» **Assignment**:
From the data below, copy out every line in which the word "easystats" occurs.

=== Provided records ===

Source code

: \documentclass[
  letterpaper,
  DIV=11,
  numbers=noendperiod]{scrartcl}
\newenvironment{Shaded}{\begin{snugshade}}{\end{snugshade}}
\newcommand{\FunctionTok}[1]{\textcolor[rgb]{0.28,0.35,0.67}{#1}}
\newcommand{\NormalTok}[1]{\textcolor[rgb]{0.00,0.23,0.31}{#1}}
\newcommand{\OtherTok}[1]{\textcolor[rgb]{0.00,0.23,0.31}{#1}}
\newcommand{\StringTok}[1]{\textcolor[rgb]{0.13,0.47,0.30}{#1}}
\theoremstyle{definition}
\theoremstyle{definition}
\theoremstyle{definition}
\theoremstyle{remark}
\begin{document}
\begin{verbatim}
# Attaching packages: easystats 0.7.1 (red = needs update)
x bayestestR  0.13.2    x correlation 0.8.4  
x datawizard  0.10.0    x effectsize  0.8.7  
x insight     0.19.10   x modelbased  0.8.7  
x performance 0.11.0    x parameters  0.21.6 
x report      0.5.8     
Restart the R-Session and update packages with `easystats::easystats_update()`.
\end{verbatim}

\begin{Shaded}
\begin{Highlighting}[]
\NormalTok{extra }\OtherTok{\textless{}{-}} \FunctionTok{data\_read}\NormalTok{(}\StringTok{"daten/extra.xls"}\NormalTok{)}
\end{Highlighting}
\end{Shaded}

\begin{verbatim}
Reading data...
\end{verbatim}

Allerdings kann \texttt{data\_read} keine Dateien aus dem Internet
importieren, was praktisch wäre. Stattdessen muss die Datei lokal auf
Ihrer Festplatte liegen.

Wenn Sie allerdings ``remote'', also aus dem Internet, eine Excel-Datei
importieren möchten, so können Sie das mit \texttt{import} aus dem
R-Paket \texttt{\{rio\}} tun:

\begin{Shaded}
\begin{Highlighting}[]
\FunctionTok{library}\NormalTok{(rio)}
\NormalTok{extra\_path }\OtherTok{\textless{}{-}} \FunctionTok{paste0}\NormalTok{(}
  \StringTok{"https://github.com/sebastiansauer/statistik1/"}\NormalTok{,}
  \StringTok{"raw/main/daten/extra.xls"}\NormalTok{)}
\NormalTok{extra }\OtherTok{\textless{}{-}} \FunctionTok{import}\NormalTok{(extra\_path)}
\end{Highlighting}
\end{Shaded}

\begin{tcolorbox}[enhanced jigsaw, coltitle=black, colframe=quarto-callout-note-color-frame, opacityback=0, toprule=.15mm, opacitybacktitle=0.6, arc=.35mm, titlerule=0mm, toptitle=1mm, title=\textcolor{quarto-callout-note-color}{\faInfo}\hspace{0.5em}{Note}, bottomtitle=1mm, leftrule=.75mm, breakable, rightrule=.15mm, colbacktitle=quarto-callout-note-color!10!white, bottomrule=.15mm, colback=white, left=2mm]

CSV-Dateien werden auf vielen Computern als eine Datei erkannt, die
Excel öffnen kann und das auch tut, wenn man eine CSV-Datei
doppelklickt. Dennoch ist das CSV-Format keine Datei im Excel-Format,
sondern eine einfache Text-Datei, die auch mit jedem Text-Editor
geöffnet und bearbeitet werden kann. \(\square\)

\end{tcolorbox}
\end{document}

===

» **Solved exercise**:
# Attaching packages: easystats 0.7.1 (red = needs update)
Restart the R-Session and update packages with `easystats::easystats_update()`.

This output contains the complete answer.